I like to make scones from time to time as a little luxury to have with our afternoon tea. Here's one of my favorite recipes:
Buttermilk Scones
Ingredients:
2-3 Tbsp. buttermilk - plus a little for brushing tops
8 oz. self-rising flour
pinch of salt
3 oz. butter at room temperature
1 1/2 oz. caster sugar
1 large egg
Sift flour and salt into a bowl.
Rub butter lightly into the mix until the mixture looks like breadcrumbs, then add the sugar. In a jug beat the egg and 2 Tbsp. of buttermilk together, then add to the mixture with a palette knife.
When it begins to come together, finish off with your hands. It should be soft but not sticky. If dough is too dry add a little buttermilk a teaspoon at a time.
Form the dough into a ball. Place on a lightly floured surface and roll into a circle about an inch thick. Use a circle cutter to cut out the scones and carry on until you have used all the dough.
Place scones on a baking tray, brush the tops lightly with buttermilk. Bake on top shelf of oven for 10-12 minutes or until they are well risen and golden brown. Remove from oven and cool on wire racks.

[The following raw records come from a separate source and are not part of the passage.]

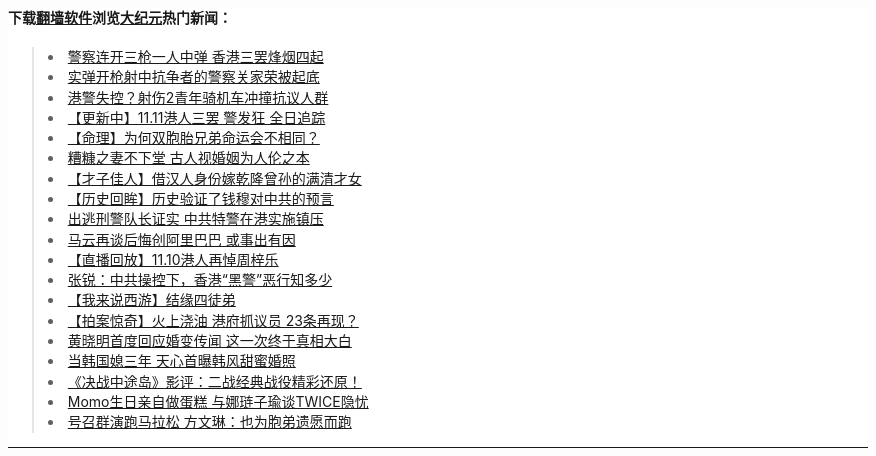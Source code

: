 #### 下载<a href="https://git.io/JesJV">翻墙软件</a>浏览<a href="http://www.epochtimes.com">大纪元</a>热门新闻：
> <li><a href="http://www.epochtimes.com/gb/19/11/11/n11646485.htm">警察连开三枪一人中弹 香港三罢烽烟四起</a></li>
> <li><a href="http://www.epochtimes.com/gb/19/11/11/n11647497.htm">实弹开枪射中抗争者的警察关家荣被起底</a></li>
> <li><a href="http://www.epochtimes.com/gb/19/11/11/n11646729.htm">港警失控？射伤2青年骑机车冲撞抗议人群</a></li>
> <li><a href="http://www.epochtimes.com/gb/19/11/11/n11647055.htm">【更新中】11.11港人三罢 警发狂 全日追踪</a></li>
> <li><a href="http://www.epochtimes.com/gb/19/10/21/n11602738.htm">【命理】为何双胞胎兄弟命运会不相同？</a></li>
> <li><a href="http://www.epochtimes.com/gb/15/4/21/n4416242.htm">糟糠之妻不下堂 古人视婚姻为人伦之本</a></li>
> <li><a href="http://www.epochtimes.com/gb/19/10/31/n11625562.htm">【才子佳人】借汉人身份嫁乾隆曾孙的满清才女</a></li>
> <li><a href="http://www.epochtimes.com/gb/19/10/30/n11623041.htm">【历史回眸】历史验证了钱穆对中共的预言</a></li>
> <li><a href="http://www.epochtimes.com/gb/19/11/10/n11646181.htm">出逃刑警队长证实 中共特警在港实施镇压</a></li>
> <li><a href="http://www.epochtimes.com/gb/19/11/10/n11645886.htm">马云再谈后悔创阿里巴巴 或事出有因</a></li>
> <li><a href="http://www.epochtimes.com/gb/19/11/8/n11641005.htm">【直播回放】11.10港人再悼周梓乐</a></li>
> <li><a href="http://www.epochtimes.com/gb/19/11/11/n11649028.htm">张锐：中共操控下，香港“黑警”恶行知多少</a></li>
> <li><a href="http://www.epochtimes.com/gb/19/11/6/n11637524.htm">【我来说西游】结缘四徒弟</a></li>
> <li><a href="http://www.epochtimes.com/gb/19/11/9/n11643417.htm">【拍案惊奇】火上浇油 港府抓议员 23条再现？</a></li>
> <li><a href="http://www.epochtimes.com/gb/19/11/10/n11646097.htm">黄晓明首度回应婚变传闻 这一次终于真相大白</a></li>
> <li><a href="http://www.epochtimes.com/gb/19/11/10/n11645023.htm">当韩国媳三年 天心首曝韩风甜蜜婚照</a></li>
> <li><a href="http://www.epochtimes.com/gb/19/11/9/n11644225.htm">《决战中途岛》影评：二战经典战役精彩还原！</a></li>
> <li><a href="http://www.epochtimes.com/gb/19/11/9/n11644322.htm">Momo生日亲自做蛋糕 与娜琏子瑜谈TWICE隐忧</a></li>
> <li><a href="http://www.epochtimes.com/gb/19/11/10/n11645222.htm">号召群演跑马拉松 方文琳：也为胞弟遗愿而跑</a></li>
<hr>
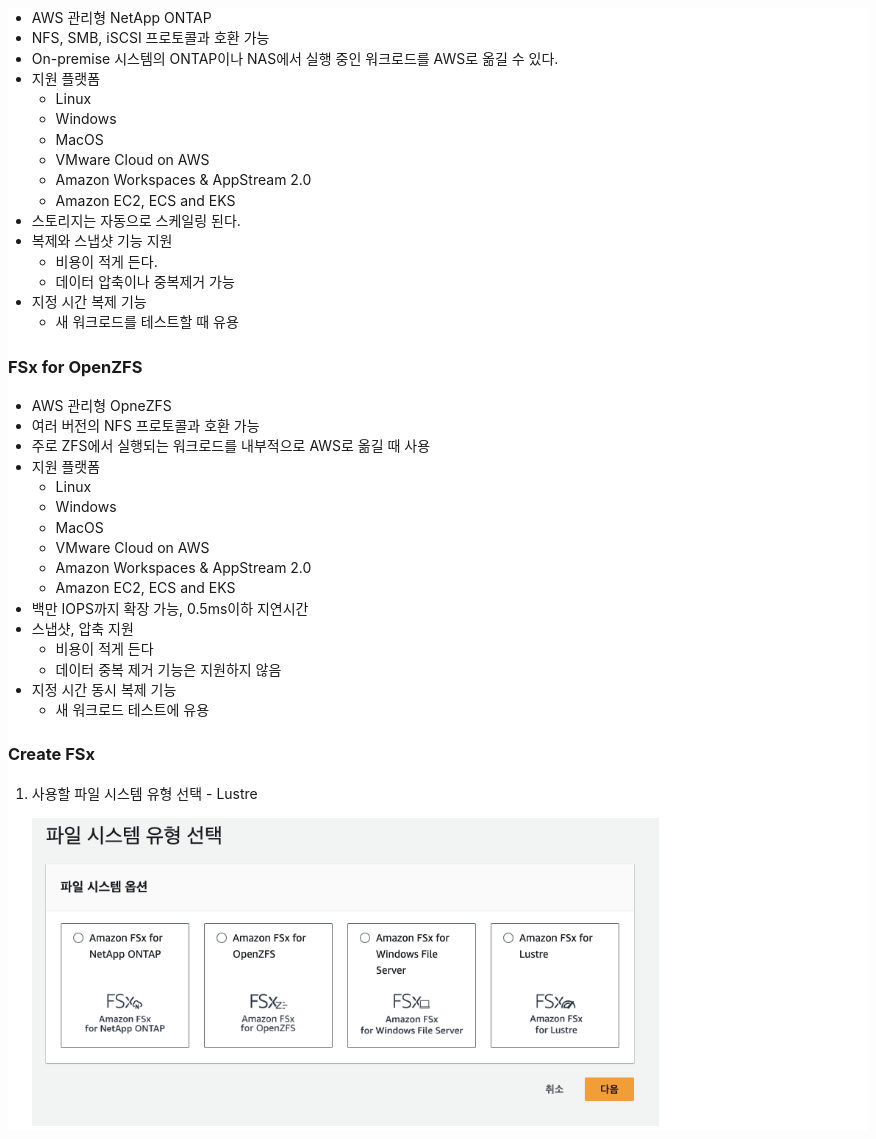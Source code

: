 - AWS 관리형 NetApp ONTAP
- NFS, SMB, iSCSI 프로토콜과 호환 가능
- On-premise 시스템의 ONTAP이나 NAS에서 실행 중인 워크로드를 AWS로 옮길 수 있다.
- 지원 플랫폼
    - Linux
    - Windows
    - MacOS
    - VMware Cloud on AWS
    - Amazon Workspaces & AppStream 2.0
    - Amazon EC2, ECS and EKS
- 스토리지는 자동으로 스케일링 된다.
- 복제와 스냅샷 기능 지원
    - 비용이 적게 든다.
    - 데이터 압축이나 중복제거 가능
- 지정 시간 복제 기능
    - 새 워크로드를 테스트할 때 유용

### FSx for OpenZFS

- AWS 관리형 OpneZFS
- 여러 버전의 NFS 프로토콜과 호환 가능
- 주로 ZFS에서 실행되는 워크로드를 내부적으로 AWS로 옮길 때 사용
- 지원 플랫폼
    - Linux
    - Windows
    - MacOS
    - VMware Cloud on AWS
    - Amazon Workspaces & AppStream 2.0
    - Amazon EC2, ECS and EKS
- 백만 IOPS까지 확장 가능, 0.5ms이하 지연시간
- 스냅샷, 압축 지원
    - 비용이 적게 든다
    - 데이터 중복 제거 기능은 지원하지 않음
- 지정 시간 동시 복제 기능
    - 새 워크로드 테스트에 유용

### Create FSx

1. 사용할 파일 시스템 유형 선택 - Lustre
    
    <img src="/images/AWS_Storage_3.png" width="75%" height="75%" title="aws storage 3" alt="aws storage 3">    
    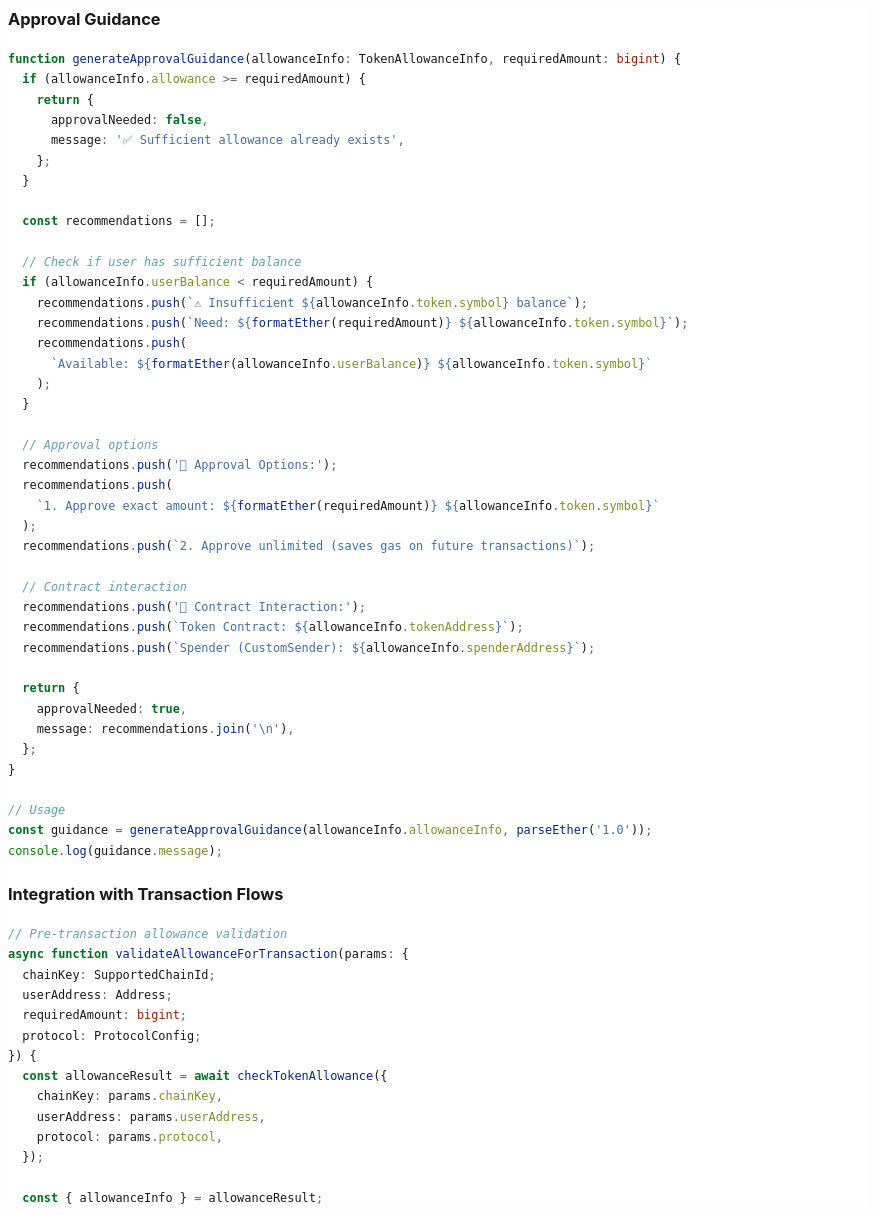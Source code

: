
 ```typescript
```

### Approval Guidance

```typescript
function generateApprovalGuidance(allowanceInfo: TokenAllowanceInfo, requiredAmount: bigint) {
  if (allowanceInfo.allowance >= requiredAmount) {
    return {
      approvalNeeded: false,
      message: '✅ Sufficient allowance already exists',
    };
  }

  const recommendations = [];

  // Check if user has sufficient balance
  if (allowanceInfo.userBalance < requiredAmount) {
    recommendations.push(`⚠️ Insufficient ${allowanceInfo.token.symbol} balance`);
    recommendations.push(`Need: ${formatEther(requiredAmount)} ${allowanceInfo.token.symbol}`);
    recommendations.push(
      `Available: ${formatEther(allowanceInfo.userBalance)} ${allowanceInfo.token.symbol}`
    );
  }

  // Approval options
  recommendations.push('📝 Approval Options:');
  recommendations.push(
    `1. Approve exact amount: ${formatEther(requiredAmount)} ${allowanceInfo.token.symbol}`
  );
  recommendations.push(`2. Approve unlimited (saves gas on future transactions)`);

  // Contract interaction
  recommendations.push('🔧 Contract Interaction:');
  recommendations.push(`Token Contract: ${allowanceInfo.tokenAddress}`);
  recommendations.push(`Spender (CustomSender): ${allowanceInfo.spenderAddress}`);

  return {
    approvalNeeded: true,
    message: recommendations.join('\n'),
  };
}

// Usage
const guidance = generateApprovalGuidance(allowanceInfo.allowanceInfo, parseEther('1.0'));
console.log(guidance.message);
```

### Integration with Transaction Flows

```typescript
// Pre-transaction allowance validation
async function validateAllowanceForTransaction(params: {
  chainKey: SupportedChainId;
  userAddress: Address;
  requiredAmount: bigint;
  protocol: ProtocolConfig;
}) {
  const allowanceResult = await checkTokenAllowance({
    chainKey: params.chainKey,
    userAddress: params.userAddress,
    protocol: params.protocol,
  });

  const { allowanceInfo } = allowanceResult;
```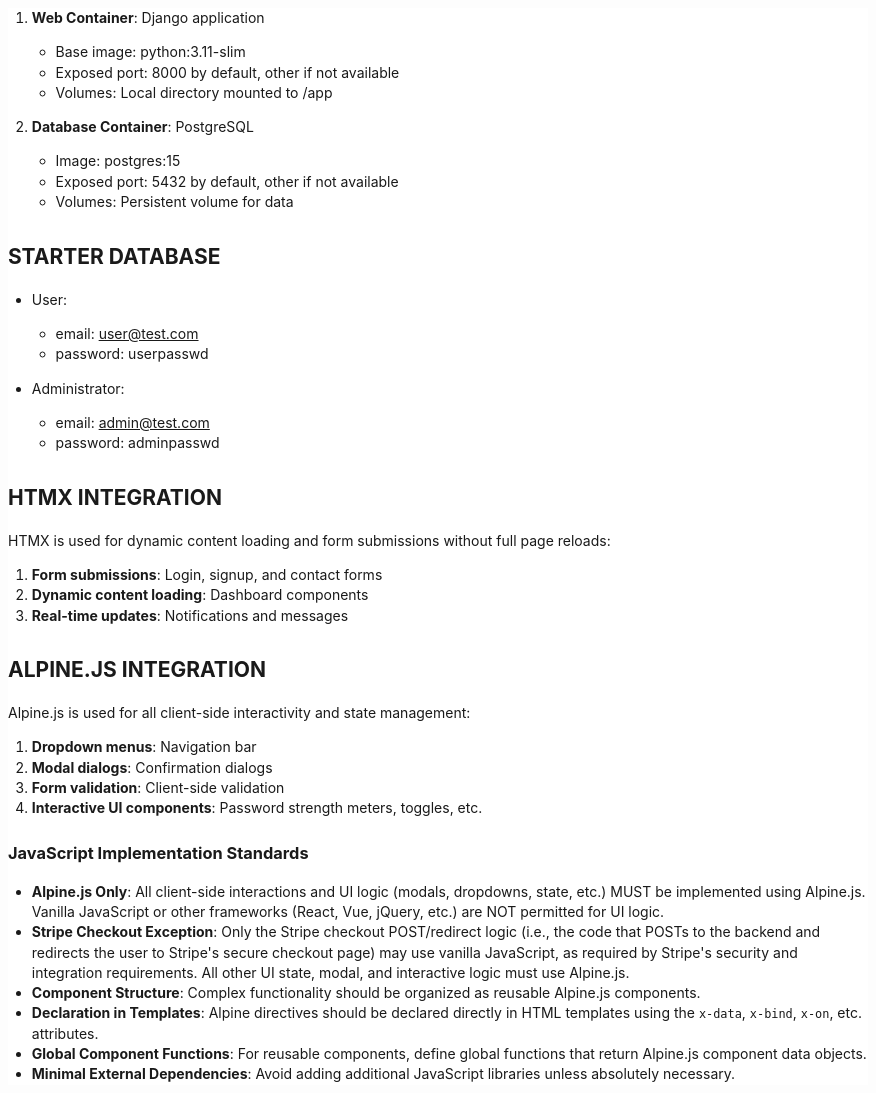 1. **Web Container**: Django application
   - Base image: python:3.11-slim
   - Exposed port: 8000 by default, other if not available
   - Volumes: Local directory mounted to /app

2. **Database Container**: PostgreSQL
   - Image: postgres:15
   - Exposed port: 5432 by default, other if not available
   - Volumes: Persistent volume for data

## STARTER DATABASE

- User: 
  - email: user@test.com
  - password: userpasswd

- Administrator: 
  - email: admin@test.com
  - password: adminpasswd

## HTMX INTEGRATION

HTMX is used for dynamic content loading and form submissions without full page reloads:

1. **Form submissions**: Login, signup, and contact forms
2. **Dynamic content loading**: Dashboard components
3. **Real-time updates**: Notifications and messages

## ALPINE.JS INTEGRATION

Alpine.js is used for all client-side interactivity and state management:

1. **Dropdown menus**: Navigation bar
2. **Modal dialogs**: Confirmation dialogs
3. **Form validation**: Client-side validation
4. **Interactive UI components**: Password strength meters, toggles, etc.

### JavaScript Implementation Standards

- **Alpine.js Only**: All client-side interactions and UI logic (modals, dropdowns, state, etc.) MUST be implemented using Alpine.js. Vanilla JavaScript or other frameworks (React, Vue, jQuery, etc.) are NOT permitted for UI logic.
- **Stripe Checkout Exception**: Only the Stripe checkout POST/redirect logic (i.e., the code that POSTs to the backend and redirects the user to Stripe's secure checkout page) may use vanilla JavaScript, as required by Stripe's security and integration requirements. All other UI state, modal, and interactive logic must use Alpine.js.
- **Component Structure**: Complex functionality should be organized as reusable Alpine.js components.
- **Declaration in Templates**: Alpine directives should be declared directly in HTML templates using the `x-data`, `x-bind`, `x-on`, etc. attributes.
- **Global Component Functions**: For reusable components, define global functions that return Alpine.js component data objects.
- **Minimal External Dependencies**: Avoid adding additional JavaScript libraries unless absolutely necessary.
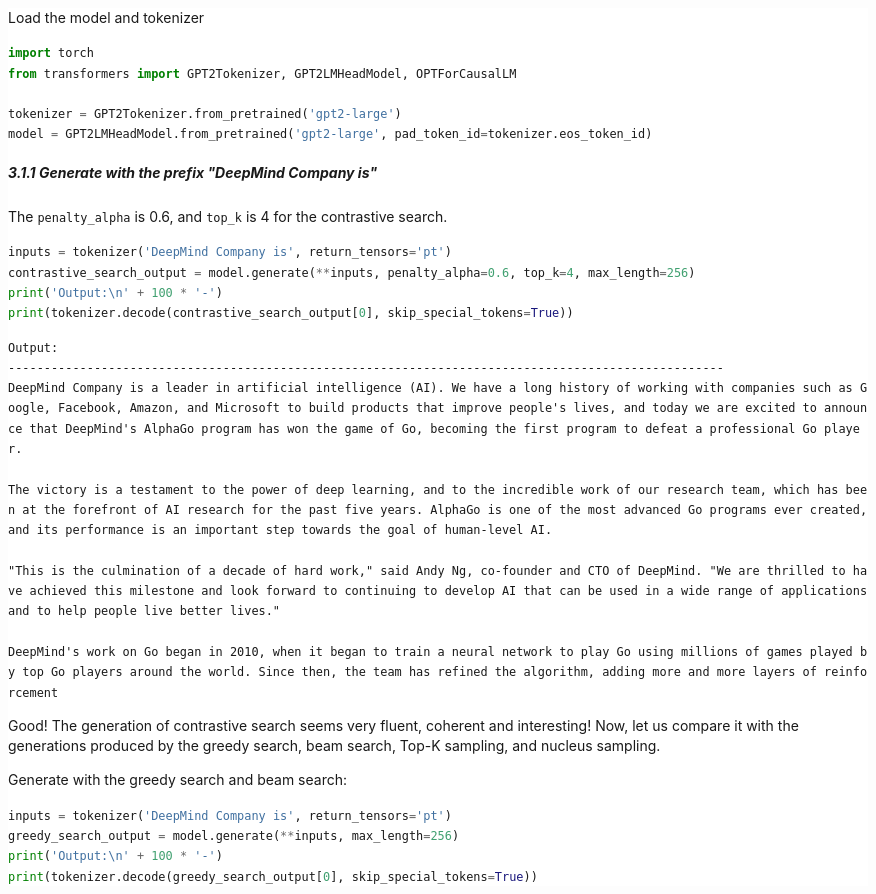 Load the model and tokenizer

```python
import torch
from transformers import GPT2Tokenizer, GPT2LMHeadModel, OPTForCausalLM

tokenizer = GPT2Tokenizer.from_pretrained('gpt2-large')
model = GPT2LMHeadModel.from_pretrained('gpt2-large', pad_token_id=tokenizer.eos_token_id)
```

##### 3.1.1 Generate with the prefix "DeepMind Company is"

The `penalty_alpha` is 0.6, and `top_k` is 4 for the contrastive search.

```python
inputs = tokenizer('DeepMind Company is', return_tensors='pt')
contrastive_search_output = model.generate(**inputs, penalty_alpha=0.6, top_k=4, max_length=256)
print('Output:\n' + 100 * '-')
print(tokenizer.decode(contrastive_search_output[0], skip_special_tokens=True))
```

<div class="output stream stdout">

    Output:
    ----------------------------------------------------------------------------------------------------
    DeepMind Company is a leader in artificial intelligence (AI). We have a long history of working with companies such as Google, Facebook, Amazon, and Microsoft to build products that improve people's lives, and today we are excited to announce that DeepMind's AlphaGo program has won the game of Go, becoming the first program to defeat a professional Go player.
    
    The victory is a testament to the power of deep learning, and to the incredible work of our research team, which has been at the forefront of AI research for the past five years. AlphaGo is one of the most advanced Go programs ever created, and its performance is an important step towards the goal of human-level AI.
    
    "This is the culmination of a decade of hard work," said Andy Ng, co-founder and CTO of DeepMind. "We are thrilled to have achieved this milestone and look forward to continuing to develop AI that can be used in a wide range of applications and to help people live better lives."
    
    DeepMind's work on Go began in 2010, when it began to train a neural network to play Go using millions of games played by top Go players around the world. Since then, the team has refined the algorithm, adding more and more layers of reinforcement

</div>

Good! The generation of contrastive search seems very fluent, coherent and interesting! Now, let us compare it with the generations produced by the greedy search, beam search, Top-K sampling, and nucleus sampling.

Generate with the greedy search and beam search:

```python
inputs = tokenizer('DeepMind Company is', return_tensors='pt')
greedy_search_output = model.generate(**inputs, max_length=256)
print('Output:\n' + 100 * '-')
print(tokenizer.decode(greedy_search_output[0], skip_special_tokens=True))
```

Serve with clotted cream (or whipped cream if clotted unavailable) and raspberry butter (recipe below) or preserves of your choice.
Scones should be eaten fresh as they do not keep well; however they can be frozen.
Raspberry Butter
Ingredients:
1 lb. raspberries
6 oz. sugar
Puree raspberries in food processor, then pass through a nylon sieve and press with a spoon until all the juice possible strains through (about 15 fl. oz.). Place puree in a medium saucepan with the sugar and heat very gently until all the sugar has dissolved stirring all the time. Turn up the heat and boil rapidly for 8-10 minutes and keep stirring. When it is done, it should be reduced by a third. Do not overcook.
Pour into a serving dish and let it cool at least an hour. Butter can be kept in the fridge for a couple of weeks.
It is delicious with the scones and fresh butter.